* [ABOUT THIS TASK]: The string "Size" may appear in lines of the data; report how many lines contain it, with no other output.

* [ENTRIES PROVIDED]:
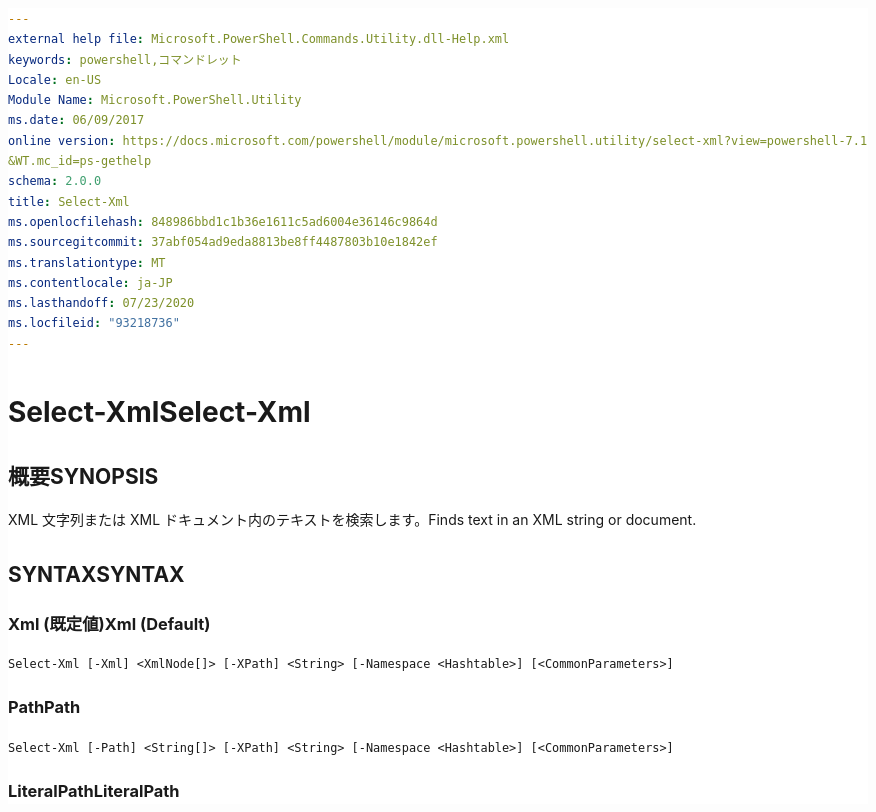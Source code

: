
 ```yaml
---
external help file: Microsoft.PowerShell.Commands.Utility.dll-Help.xml
keywords: powershell,コマンドレット
Locale: en-US
Module Name: Microsoft.PowerShell.Utility
ms.date: 06/09/2017
online version: https://docs.microsoft.com/powershell/module/microsoft.powershell.utility/select-xml?view=powershell-7.1&WT.mc_id=ps-gethelp
schema: 2.0.0
title: Select-Xml
ms.openlocfilehash: 848986bbd1c1b36e1611c5ad6004e36146c9864d
ms.sourcegitcommit: 37abf054ad9eda8813be8ff4487803b10e1842ef
ms.translationtype: MT
ms.contentlocale: ja-JP
ms.lasthandoff: 07/23/2020
ms.locfileid: "93218736"
---
```

# <span data-ttu-id="171a0-103">Select-Xml</span><span class="sxs-lookup"><span data-stu-id="171a0-103">Select-Xml</span></span>

## <span data-ttu-id="171a0-104">概要</span><span class="sxs-lookup"><span data-stu-id="171a0-104">SYNOPSIS</span></span>
<span data-ttu-id="171a0-105">XML 文字列または XML ドキュメント内のテキストを検索します。</span><span class="sxs-lookup"><span data-stu-id="171a0-105">Finds text in an XML string or document.</span></span>

## <span data-ttu-id="171a0-106">SYNTAX</span><span class="sxs-lookup"><span data-stu-id="171a0-106">SYNTAX</span></span>

### <span data-ttu-id="171a0-107">Xml (既定値)</span><span class="sxs-lookup"><span data-stu-id="171a0-107">Xml (Default)</span></span>

```
Select-Xml [-Xml] <XmlNode[]> [-XPath] <String> [-Namespace <Hashtable>] [<CommonParameters>]
```

### <span data-ttu-id="171a0-108">Path</span><span class="sxs-lookup"><span data-stu-id="171a0-108">Path</span></span>

```
Select-Xml [-Path] <String[]> [-XPath] <String> [-Namespace <Hashtable>] [<CommonParameters>]
```

### <span data-ttu-id="171a0-109">LiteralPath</span><span class="sxs-lookup"><span data-stu-id="171a0-109">LiteralPath</span></span>
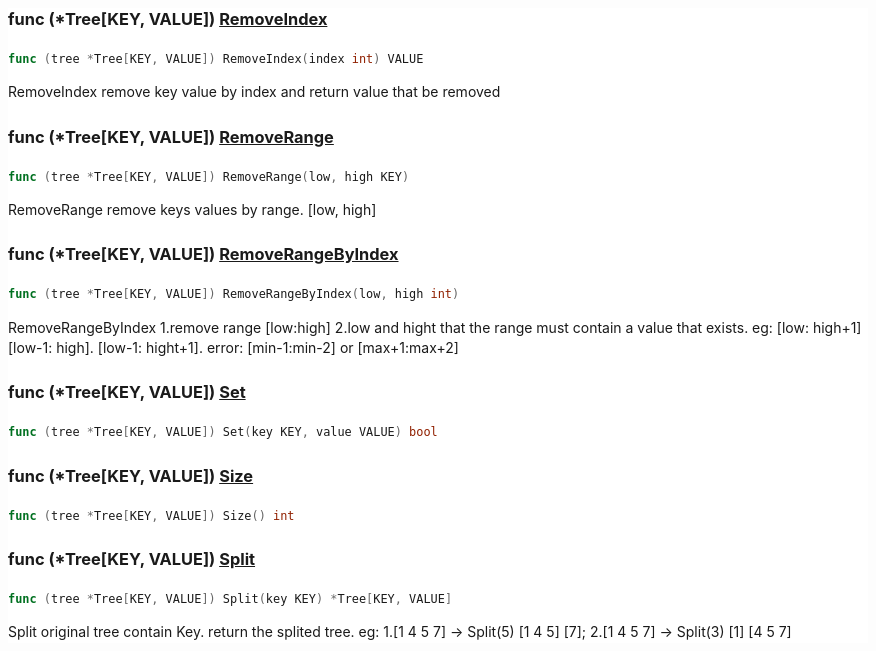### func \(\*Tree\[KEY, VALUE\]\) [RemoveIndex](<https://github.com/474420502/structure/blob/master/tree/itree/tree.go#L109>)

```go
func (tree *Tree[KEY, VALUE]) RemoveIndex(index int) VALUE
```

RemoveIndex remove key value by index and return value that be removed

### func \(\*Tree\[KEY, VALUE\]\) [RemoveRange](<https://github.com/474420502/structure/blob/master/tree/itree/tree.go#L169>)

```go
func (tree *Tree[KEY, VALUE]) RemoveRange(low, high KEY)
```

RemoveRange remove keys values by range. \[low, high\]

### func \(\*Tree\[KEY, VALUE\]\) [RemoveRangeByIndex](<https://github.com/474420502/structure/blob/master/tree/itree/tree.go#L206>)

```go
func (tree *Tree[KEY, VALUE]) RemoveRangeByIndex(low, high int)
```

RemoveRangeByIndex 1.remove range \[low:high\] 2.low and hight that the range must contain a value that exists. eg: \[low: high\+1\] \[low\-1: high\].  \[low\-1: hight\+1\]. error: \[min\-1:min\-2\] or \[max\+1:max\+2\]

### func \(\*Tree\[KEY, VALUE\]\) [Set](<https://github.com/474420502/structure/blob/master/tree/itree/tree.go#L28>)

```go
func (tree *Tree[KEY, VALUE]) Set(key KEY, value VALUE) bool
```

### func \(\*Tree\[KEY, VALUE\]\) [Size](<https://github.com/474420502/structure/blob/master/tree/itree/tree.go#L267>)

```go
func (tree *Tree[KEY, VALUE]) Size() int
```

### func \(\*Tree\[KEY, VALUE\]\) [Split](<https://github.com/474420502/structure/blob/master/tree/itree/tree.go#L234>)

```go
func (tree *Tree[KEY, VALUE]) Split(key KEY) *Tree[KEY, VALUE]
```

Split  original tree contain Key. return  the splited tree. eg: 1.\[1 4 5 7\] \-\> Split\(5\) \[1 4 5\] \[7\]; 2.\[1 4 5 7\] \-\> Split\(3\) \[1\] \[4 5 7\]
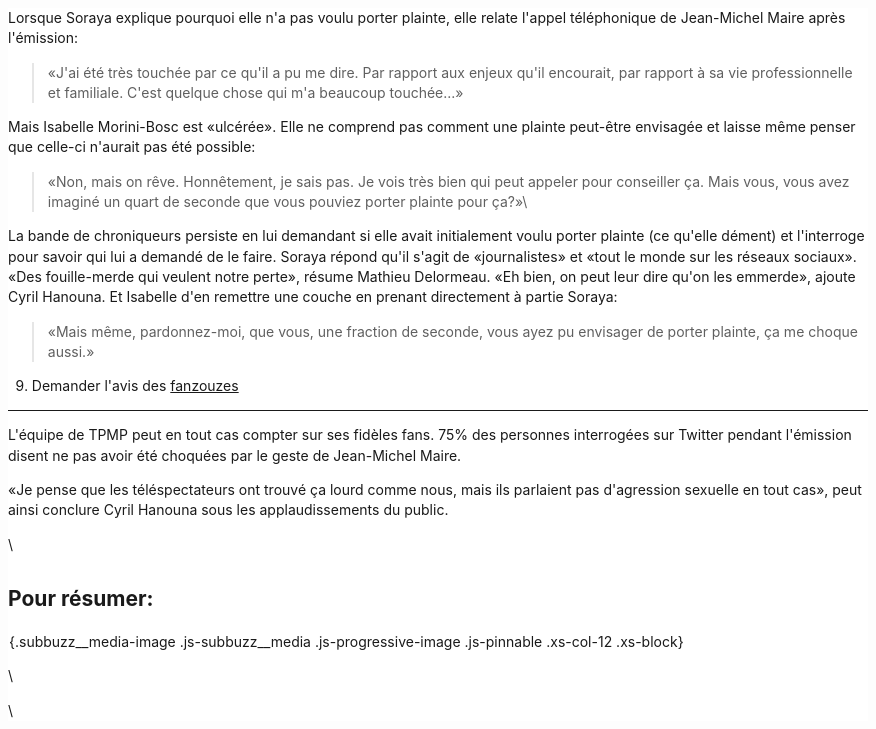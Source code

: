 Lorsque Soraya explique pourquoi elle n\'a pas voulu porter plainte, elle relate l\'appel téléphonique de Jean-Michel Maire après l\'émission:

> «J\'ai été très touchée par ce qu\'il a pu me dire. Par rapport aux enjeux qu\'il encourait, par rapport à sa vie professionnelle et familiale. C\'est quelque chose qui m\'a beaucoup touchée\...»

Mais Isabelle Morini-Bosc est «ulcérée». Elle ne comprend pas comment une plainte peut-être envisagée et laisse même penser que celle-ci n\'aurait pas été possible:

> «Non, mais on rêve. Honnêtement, je sais pas. Je vois très bien qui peut appeler pour conseiller ça. Mais vous, vous avez imaginé un quart de seconde que vous pouviez porter plainte pour ça?»\

La bande de chroniqueurs persiste en lui demandant si elle avait initialement voulu porter plainte (ce qu\'elle dément) et l\'interroge pour savoir qui lui a demandé de le faire. Soraya répond qu\'il s\'agit de «journalistes» et «tout le monde sur les réseaux sociaux». «Des fouille-merde qui veulent notre perte», résume Mathieu Delormeau. «Eh bien, on peut leur dire qu\'on les emmerde», ajoute Cyril Hanouna. Et Isabelle d\'en remettre une couche en prenant directement à partie Soraya:

> «Mais même, pardonnez-moi, que vous, une fraction de seconde, vous ayez pu envisager de porter plainte, ça me choque aussi.»

9. Demander l\'avis des [fanzouzes](http://www.slate.fr/story/113591/cyril-hanouna-fans-touche-pas-mon-poste)
-------------------------------------------------------------------------------------------------------------

L\'équipe de TPMP peut en tout cas compter sur ses fidèles fans. 75% des personnes interrogées sur Twitter pendant l\'émission disent ne pas avoir été choquées par le geste de Jean-Michel Maire.

«Je pense que les téléspectateurs ont trouvé ça lourd comme nous, mais ils parlaient pas d\'agression sexuelle en tout cas», peut ainsi conclure Cyril Hanouna sous les applaudissements du public.

\

Pour résumer:
-------------

![](data:image/gif;base64,R0lGODlhAQABAIAAAAAAAP///yH5BAEAAAAALAAAAAABAAEAAAIBRAA7){.subbuzz__media-image .js-subbuzz__media .js-progressive-image .js-pinnable .xs-col-12 .xs-block}

\

\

* [EXPECTED OUTPUT]: 2